PROBLEM TO SOLVE: Give a faithful, exact copy of all entries, minus the images.

[Plain-text document sources]
****************************************

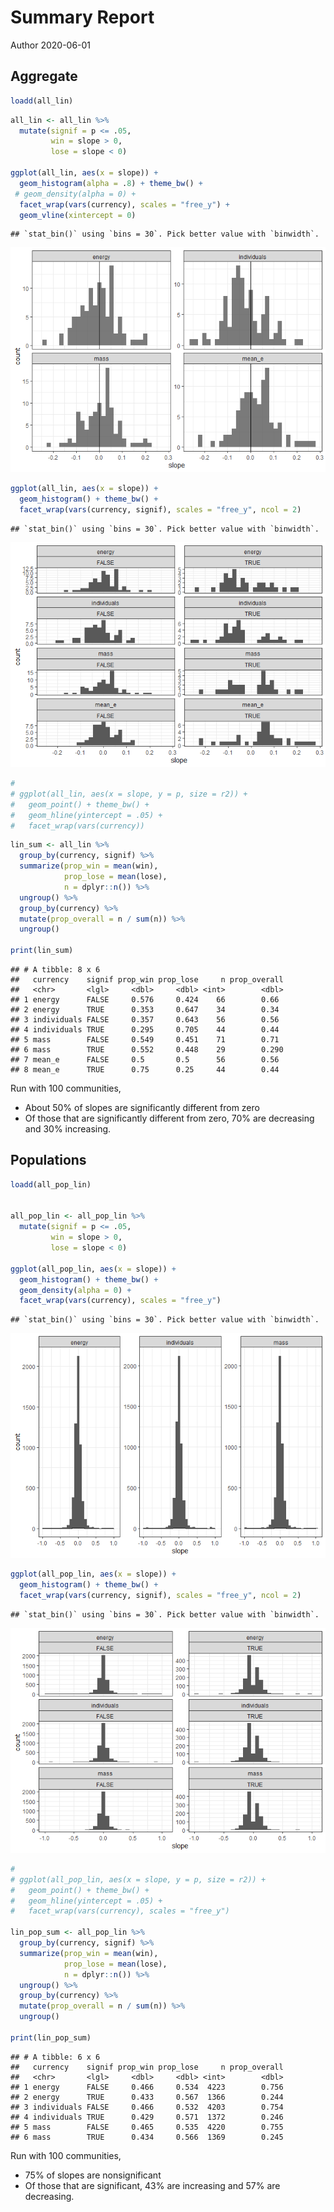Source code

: Summary Report
================
Author
2020-06-01

## Aggregate

``` r
loadd(all_lin)
```

``` r
all_lin <- all_lin %>%
  mutate(signif = p <= .05,
         win = slope > 0,
         lose = slope < 0)

ggplot(all_lin, aes(x = slope)) +
  geom_histogram(alpha = .8) + theme_bw() + 
 # geom_density(alpha = 0) +
  facet_wrap(vars(currency), scales = "free_y") +
  geom_vline(xintercept = 0)
```

    ## `stat_bin()` using `bins = 30`. Pick better value with `binwidth`.

![](report_files/figure-gfm/slope%20and%20p%20hists-1.png)<!-- -->

``` r
ggplot(all_lin, aes(x = slope)) +
  geom_histogram() + theme_bw() + 
  facet_wrap(vars(currency, signif), scales = "free_y", ncol = 2) 
```

    ## `stat_bin()` using `bins = 30`. Pick better value with `binwidth`.

![](report_files/figure-gfm/slope%20and%20p%20hists-2.png)<!-- -->

``` r
# 
# ggplot(all_lin, aes(x = slope, y = p, size = r2)) +
#   geom_point() + theme_bw() + 
#   geom_hline(yintercept = .05) +
#   facet_wrap(vars(currency))
```

``` r
lin_sum <- all_lin %>%
  group_by(currency, signif) %>%
  summarize(prop_win = mean(win),
            prop_lose = mean(lose),
            n = dplyr::n()) %>%
  ungroup() %>%
  group_by(currency) %>%
  mutate(prop_overall = n / sum(n)) %>%
  ungroup()

print(lin_sum)
```

    ## # A tibble: 8 x 6
    ##   currency    signif prop_win prop_lose     n prop_overall
    ##   <chr>       <lgl>     <dbl>     <dbl> <int>        <dbl>
    ## 1 energy      FALSE     0.576     0.424    66        0.66 
    ## 2 energy      TRUE      0.353     0.647    34        0.34 
    ## 3 individuals FALSE     0.357     0.643    56        0.56 
    ## 4 individuals TRUE      0.295     0.705    44        0.44 
    ## 5 mass        FALSE     0.549     0.451    71        0.71 
    ## 6 mass        TRUE      0.552     0.448    29        0.290
    ## 7 mean_e      FALSE     0.5       0.5      56        0.56 
    ## 8 mean_e      TRUE      0.75      0.25     44        0.44

Run with 100 communities,

  - About 50% of slopes are significantly different from zero
  - Of those that are significantly different from zero, 70% are
    decreasing and 30% increasing.

## Populations

``` r
loadd(all_pop_lin)


all_pop_lin <- all_pop_lin %>%
  mutate(signif = p <= .05,
         win = slope > 0,
         lose = slope < 0)

ggplot(all_pop_lin, aes(x = slope)) +
  geom_histogram() + theme_bw() + 
  geom_density(alpha = 0) +
  facet_wrap(vars(currency), scales = "free_y")
```

    ## `stat_bin()` using `bins = 30`. Pick better value with `binwidth`.

![](report_files/figure-gfm/load%20pop-1.png)<!-- -->

``` r
ggplot(all_pop_lin, aes(x = slope)) +
  geom_histogram() + theme_bw() + 
  facet_wrap(vars(currency, signif), scales = "free_y", ncol = 2)
```

    ## `stat_bin()` using `bins = 30`. Pick better value with `binwidth`.

![](report_files/figure-gfm/load%20pop-2.png)<!-- -->

``` r
# 
# ggplot(all_pop_lin, aes(x = slope, y = p, size = r2)) +
#   geom_point() + theme_bw() + 
#   geom_hline(yintercept = .05) +
#   facet_wrap(vars(currency), scales = "free_y")

lin_pop_sum <- all_pop_lin %>%
  group_by(currency, signif) %>%
  summarize(prop_win = mean(win),
            prop_lose = mean(lose),
            n = dplyr::n()) %>%
  ungroup() %>%
  group_by(currency) %>%
  mutate(prop_overall = n / sum(n)) %>%
  ungroup()

print(lin_pop_sum)
```

    ## # A tibble: 6 x 6
    ##   currency    signif prop_win prop_lose     n prop_overall
    ##   <chr>       <lgl>     <dbl>     <dbl> <int>        <dbl>
    ## 1 energy      FALSE     0.466     0.534  4223        0.756
    ## 2 energy      TRUE      0.433     0.567  1366        0.244
    ## 3 individuals FALSE     0.466     0.532  4203        0.754
    ## 4 individuals TRUE      0.429     0.571  1372        0.246
    ## 5 mass        FALSE     0.465     0.535  4220        0.755
    ## 6 mass        TRUE      0.434     0.566  1369        0.245

Run with 100 communities,

  - 75% of slopes are nonsignificant
  - Of those that are significant, 43% are increasing and 57% are
    decreasing.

****************************************

FINAL ANSWER:
Source code

: Summary Report
================
Author
2020-06-01

## Aggregate

``` r
loadd(all_lin)
```

``` r
all_lin <- all_lin %>%
  mutate(signif = p <= .05,
         win = slope > 0,
         lose = slope < 0)

ggplot(all_lin, aes(x = slope)) +
  geom_histogram(alpha = .8) + theme_bw() + 
 # geom_density(alpha = 0) +
  facet_wrap(vars(currency), scales = "free_y") +
  geom_vline(xintercept = 0)
```

    ## `stat_bin()` using `bins = 30`. Pick better value with `binwidth`.

![](report_files/figure-gfm/slope%20and%20p%20hists-1.png)<!-- -->

``` r
ggplot(all_lin, aes(x = slope)) +
  geom_histogram() + theme_bw() + 
  facet_wrap(vars(currency, signif), scales = "free_y", ncol = 2) 
```

    ## `stat_bin()` using `bins = 30`. Pick better value with `binwidth`.

![](report_files/figure-gfm/slope%20and%20p%20hists-2.png)<!-- -->

``` r
# 
# ggplot(all_lin, aes(x = slope, y = p, size = r2)) +
#   geom_point() + theme_bw() + 
#   geom_hline(yintercept = .05) +
#   facet_wrap(vars(currency))
```

``` r
lin_sum <- all_lin %>%
  group_by(currency, signif) %>%
  summarize(prop_win = mean(win),
            prop_lose = mean(lose),
            n = dplyr::n()) %>%
  ungroup() %>%
  group_by(currency) %>%
  mutate(prop_overall = n / sum(n)) %>%
  ungroup()

print(lin_sum)
```

    ## # A tibble: 8 x 6
    ##   currency    signif prop_win prop_lose     n prop_overall
    ##   <chr>       <lgl>     <dbl>     <dbl> <int>        <dbl>
    ## 1 energy      FALSE     0.576     0.424    66        0.66 
    ## 2 energy      TRUE      0.353     0.647    34        0.34 
    ## 3 individuals FALSE     0.357     0.643    56        0.56 
    ## 4 individuals TRUE      0.295     0.705    44        0.44 
    ## 5 mass        FALSE     0.549     0.451    71        0.71 
    ## 6 mass        TRUE      0.552     0.448    29        0.290
    ## 7 mean_e      FALSE     0.5       0.5      56        0.56 
    ## 8 mean_e      TRUE      0.75      0.25     44        0.44

Run with 100 communities,

  - About 50% of slopes are significantly different from zero
  - Of those that are significantly different from zero, 70% are
    decreasing and 30% increasing.

## Populations

``` r
loadd(all_pop_lin)


all_pop_lin <- all_pop_lin %>%
  mutate(signif = p <= .05,
         win = slope > 0,
         lose = slope < 0)

ggplot(all_pop_lin, aes(x = slope)) +
  geom_histogram() + theme_bw() + 
  geom_density(alpha = 0) +
  facet_wrap(vars(currency), scales = "free_y")
```

    ## `stat_bin()` using `bins = 30`. Pick better value with `binwidth`.

![](report_files/figure-gfm/load%20pop-1.png)<!-- -->

``` r
ggplot(all_pop_lin, aes(x = slope)) +
  geom_histogram() + theme_bw() + 
  facet_wrap(vars(currency, signif), scales = "free_y", ncol = 2)
```

    ## `stat_bin()` using `bins = 30`. Pick better value with `binwidth`.

![](report_files/figure-gfm/load%20pop-2.png)<!-- -->

``` r
# 
# ggplot(all_pop_lin, aes(x = slope, y = p, size = r2)) +
#   geom_point() + theme_bw() + 
#   geom_hline(yintercept = .05) +
#   facet_wrap(vars(currency), scales = "free_y")

lin_pop_sum <- all_pop_lin %>%
  group_by(currency, signif) %>%
  summarize(prop_win = mean(win),
            prop_lose = mean(lose),
            n = dplyr::n()) %>%
  ungroup() %>%
  group_by(currency) %>%
  mutate(prop_overall = n / sum(n)) %>%
  ungroup()

print(lin_pop_sum)
```

    ## # A tibble: 6 x 6
    ##   currency    signif prop_win prop_lose     n prop_overall
    ##   <chr>       <lgl>     <dbl>     <dbl> <int>        <dbl>
    ## 1 energy      FALSE     0.466     0.534  4223        0.756
    ## 2 energy      TRUE      0.433     0.567  1366        0.244
    ## 3 individuals FALSE     0.466     0.532  4203        0.754
    ## 4 individuals TRUE      0.429     0.571  1372        0.246
    ## 5 mass        FALSE     0.465     0.535  4220        0.755
    ## 6 mass        TRUE      0.434     0.566  1369        0.245

Run with 100 communities,

  - 75% of slopes are nonsignificant
  - Of those that are significant, 43% are increasing and 57% are
    decreasing.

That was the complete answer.